"""

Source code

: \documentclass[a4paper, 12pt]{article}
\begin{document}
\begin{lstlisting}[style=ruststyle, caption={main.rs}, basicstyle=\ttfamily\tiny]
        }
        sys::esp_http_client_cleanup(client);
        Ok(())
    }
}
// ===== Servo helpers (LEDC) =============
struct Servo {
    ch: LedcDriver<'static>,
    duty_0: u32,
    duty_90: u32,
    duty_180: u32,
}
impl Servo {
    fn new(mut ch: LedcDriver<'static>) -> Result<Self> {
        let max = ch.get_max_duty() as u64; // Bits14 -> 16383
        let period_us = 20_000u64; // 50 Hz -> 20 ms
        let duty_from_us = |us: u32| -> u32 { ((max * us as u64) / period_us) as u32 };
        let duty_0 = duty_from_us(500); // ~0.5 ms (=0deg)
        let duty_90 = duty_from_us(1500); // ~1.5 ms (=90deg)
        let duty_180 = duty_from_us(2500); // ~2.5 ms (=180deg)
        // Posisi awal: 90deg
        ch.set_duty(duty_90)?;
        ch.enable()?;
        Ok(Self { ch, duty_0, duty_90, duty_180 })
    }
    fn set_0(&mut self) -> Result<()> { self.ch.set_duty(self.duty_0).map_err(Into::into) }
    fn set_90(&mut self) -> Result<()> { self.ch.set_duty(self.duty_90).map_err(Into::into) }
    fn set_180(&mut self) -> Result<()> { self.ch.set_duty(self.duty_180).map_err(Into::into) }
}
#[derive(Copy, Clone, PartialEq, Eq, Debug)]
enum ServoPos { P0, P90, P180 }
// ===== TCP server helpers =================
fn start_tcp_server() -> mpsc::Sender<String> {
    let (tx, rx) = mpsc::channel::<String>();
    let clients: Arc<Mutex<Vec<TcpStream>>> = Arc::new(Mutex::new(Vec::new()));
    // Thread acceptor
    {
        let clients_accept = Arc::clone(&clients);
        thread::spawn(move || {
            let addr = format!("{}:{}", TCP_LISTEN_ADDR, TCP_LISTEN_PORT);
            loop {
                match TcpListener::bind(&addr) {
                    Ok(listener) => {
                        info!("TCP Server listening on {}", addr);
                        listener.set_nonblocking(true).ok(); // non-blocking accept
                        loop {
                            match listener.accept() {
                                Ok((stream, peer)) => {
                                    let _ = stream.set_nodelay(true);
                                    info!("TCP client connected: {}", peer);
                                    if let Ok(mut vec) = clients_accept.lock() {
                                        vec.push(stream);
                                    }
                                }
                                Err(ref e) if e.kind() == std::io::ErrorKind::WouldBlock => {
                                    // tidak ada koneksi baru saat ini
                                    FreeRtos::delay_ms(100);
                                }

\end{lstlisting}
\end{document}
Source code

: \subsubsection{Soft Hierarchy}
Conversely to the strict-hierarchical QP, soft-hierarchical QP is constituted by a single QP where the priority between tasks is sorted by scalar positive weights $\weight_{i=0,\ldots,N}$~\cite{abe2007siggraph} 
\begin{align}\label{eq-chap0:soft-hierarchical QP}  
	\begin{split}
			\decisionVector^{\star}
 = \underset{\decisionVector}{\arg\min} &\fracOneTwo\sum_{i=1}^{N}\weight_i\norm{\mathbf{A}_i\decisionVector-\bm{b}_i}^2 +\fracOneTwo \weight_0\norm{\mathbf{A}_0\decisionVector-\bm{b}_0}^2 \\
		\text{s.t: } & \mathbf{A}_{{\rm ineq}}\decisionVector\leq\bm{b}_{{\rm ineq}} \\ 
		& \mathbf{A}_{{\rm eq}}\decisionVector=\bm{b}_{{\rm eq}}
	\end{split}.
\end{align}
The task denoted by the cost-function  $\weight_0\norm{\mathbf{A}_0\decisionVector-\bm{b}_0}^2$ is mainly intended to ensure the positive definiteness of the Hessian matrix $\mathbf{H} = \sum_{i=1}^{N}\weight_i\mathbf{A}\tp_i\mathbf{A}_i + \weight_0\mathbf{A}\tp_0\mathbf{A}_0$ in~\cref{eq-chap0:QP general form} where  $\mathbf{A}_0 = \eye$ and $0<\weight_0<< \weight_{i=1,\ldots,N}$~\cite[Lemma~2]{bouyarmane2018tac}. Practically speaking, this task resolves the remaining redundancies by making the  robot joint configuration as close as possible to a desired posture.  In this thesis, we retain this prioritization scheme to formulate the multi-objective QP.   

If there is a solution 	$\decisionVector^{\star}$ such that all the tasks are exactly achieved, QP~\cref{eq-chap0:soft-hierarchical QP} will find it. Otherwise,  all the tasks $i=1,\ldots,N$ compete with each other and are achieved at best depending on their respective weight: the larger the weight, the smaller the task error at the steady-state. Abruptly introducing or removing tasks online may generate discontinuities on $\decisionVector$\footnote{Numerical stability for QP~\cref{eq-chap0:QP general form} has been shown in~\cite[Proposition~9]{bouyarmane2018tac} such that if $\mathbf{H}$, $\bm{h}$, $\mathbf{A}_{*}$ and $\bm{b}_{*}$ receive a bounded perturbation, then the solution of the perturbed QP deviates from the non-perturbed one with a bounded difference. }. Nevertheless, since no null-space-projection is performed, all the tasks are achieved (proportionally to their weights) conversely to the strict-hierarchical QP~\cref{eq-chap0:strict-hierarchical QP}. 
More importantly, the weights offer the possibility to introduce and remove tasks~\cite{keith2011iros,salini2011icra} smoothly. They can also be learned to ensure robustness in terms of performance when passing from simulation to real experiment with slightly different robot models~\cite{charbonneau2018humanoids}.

"""

WORK REQUEST:
Copy out the material above in its entirety, exactly.

YOUR SOLUTION:
Source code

: \documentclass[a4paper, 12pt]{article}
\begin{document}
\begin{lstlisting}[style=ruststyle, caption={main.rs}, basicstyle=\ttfamily\tiny]
        }
        sys::esp_http_client_cleanup(client);
        Ok(())
    }
}
// ===== Servo helpers (LEDC) =============
struct Servo {
    ch: LedcDriver<'static>,
    duty_0: u32,
    duty_90: u32,
    duty_180: u32,
}
impl Servo {
    fn new(mut ch: LedcDriver<'static>) -> Result<Self> {
        let max = ch.get_max_duty() as u64; // Bits14 -> 16383
        let period_us = 20_000u64; // 50 Hz -> 20 ms
        let duty_from_us = |us: u32| -> u32 { ((max * us as u64) / period_us) as u32 };
        let duty_0 = duty_from_us(500); // ~0.5 ms (=0deg)
        let duty_90 = duty_from_us(1500); // ~1.5 ms (=90deg)
        let duty_180 = duty_from_us(2500); // ~2.5 ms (=180deg)
        // Posisi awal: 90deg
        ch.set_duty(duty_90)?;
        ch.enable()?;
        Ok(Self { ch, duty_0, duty_90, duty_180 })
    }
    fn set_0(&mut self) -> Result<()> { self.ch.set_duty(self.duty_0).map_err(Into::into) }
    fn set_90(&mut self) -> Result<()> { self.ch.set_duty(self.duty_90).map_err(Into::into) }
    fn set_180(&mut self) -> Result<()> { self.ch.set_duty(self.duty_180).map_err(Into::into) }
}
#[derive(Copy, Clone, PartialEq, Eq, Debug)]
enum ServoPos { P0, P90, P180 }
// ===== TCP server helpers =================
fn start_tcp_server() -> mpsc::Sender<String> {
    let (tx, rx) = mpsc::channel::<String>();
    let clients: Arc<Mutex<Vec<TcpStream>>> = Arc::new(Mutex::new(Vec::new()));
    // Thread acceptor
    {
        let clients_accept = Arc::clone(&clients);
        thread::spawn(move || {
            let addr = format!("{}:{}", TCP_LISTEN_ADDR, TCP_LISTEN_PORT);
            loop {
                match TcpListener::bind(&addr) {
                    Ok(listener) => {
                        info!("TCP Server listening on {}", addr);
                        listener.set_nonblocking(true).ok(); // non-blocking accept
                        loop {
                            match listener.accept() {
                                Ok((stream, peer)) => {
                                    let _ = stream.set_nodelay(true);
                                    info!("TCP client connected: {}", peer);
                                    if let Ok(mut vec) = clients_accept.lock() {
                                        vec.push(stream);
                                    }
                                }
                                Err(ref e) if e.kind() == std::io::ErrorKind::WouldBlock => {
                                    // tidak ada koneksi baru saat ini
                                    FreeRtos::delay_ms(100);
                                }

\end{lstlisting}
\end{document}
Source code

: \subsubsection{Soft Hierarchy}
Conversely to the strict-hierarchical QP, soft-hierarchical QP is constituted by a single QP where the priority between tasks is sorted by scalar positive weights $\weight_{i=0,\ldots,N}$~\cite{abe2007siggraph} 
\begin{align}\label{eq-chap0:soft-hierarchical QP}  
	\begin{split}
			\decisionVector^{\star}
 = \underset{\decisionVector}{\arg\min} &\fracOneTwo\sum_{i=1}^{N}\weight_i\norm{\mathbf{A}_i\decisionVector-\bm{b}_i}^2 +\fracOneTwo \weight_0\norm{\mathbf{A}_0\decisionVector-\bm{b}_0}^2 \\
		\text{s.t: } & \mathbf{A}_{{\rm ineq}}\decisionVector\leq\bm{b}_{{\rm ineq}} \\ 
		& \mathbf{A}_{{\rm eq}}\decisionVector=\bm{b}_{{\rm eq}}
	\end{split}.
\end{align}
The task denoted by the cost-function  $\weight_0\norm{\mathbf{A}_0\decisionVector-\bm{b}_0}^2$ is mainly intended to ensure the positive definiteness of the Hessian matrix $\mathbf{H} = \sum_{i=1}^{N}\weight_i\mathbf{A}\tp_i\mathbf{A}_i + \weight_0\mathbf{A}\tp_0\mathbf{A}_0$ in~\cref{eq-chap0:QP general form} where  $\mathbf{A}_0 = \eye$ and $0<\weight_0<< \weight_{i=1,\ldots,N}$~\cite[Lemma~2]{bouyarmane2018tac}. Practically speaking, this task resolves the remaining redundancies by making the  robot joint configuration as close as possible to a desired posture.  In this thesis, we retain this prioritization scheme to formulate the multi-objective QP.   

If there is a solution 	$\decisionVector^{\star}$ such that all the tasks are exactly achieved, QP~\cref{eq-chap0:soft-hierarchical QP} will find it. Otherwise,  all the tasks $i=1,\ldots,N$ compete with each other and are achieved at best depending on their respective weight: the larger the weight, the smaller the task error at the steady-state. Abruptly introducing or removing tasks online may generate discontinuities on $\decisionVector$\footnote{Numerical stability for QP~\cref{eq-chap0:QP general form} has been shown in~\cite[Proposition~9]{bouyarmane2018tac} such that if $\mathbf{H}$, $\bm{h}$, $\mathbf{A}_{*}$ and $\bm{b}_{*}$ receive a bounded perturbation, then the solution of the perturbed QP deviates from the non-perturbed one with a bounded difference. }. Nevertheless, since no null-space-projection is performed, all the tasks are achieved (proportionally to their weights) conversely to the strict-hierarchical QP~\cref{eq-chap0:strict-hierarchical QP}. 
More importantly, the weights offer the possibility to introduce and remove tasks~\cite{keith2011iros,salini2011icra} smoothly. They can also be learned to ensure robustness in terms of performance when passing from simulation to real experiment with slightly different robot models~\cite{charbonneau2018humanoids}.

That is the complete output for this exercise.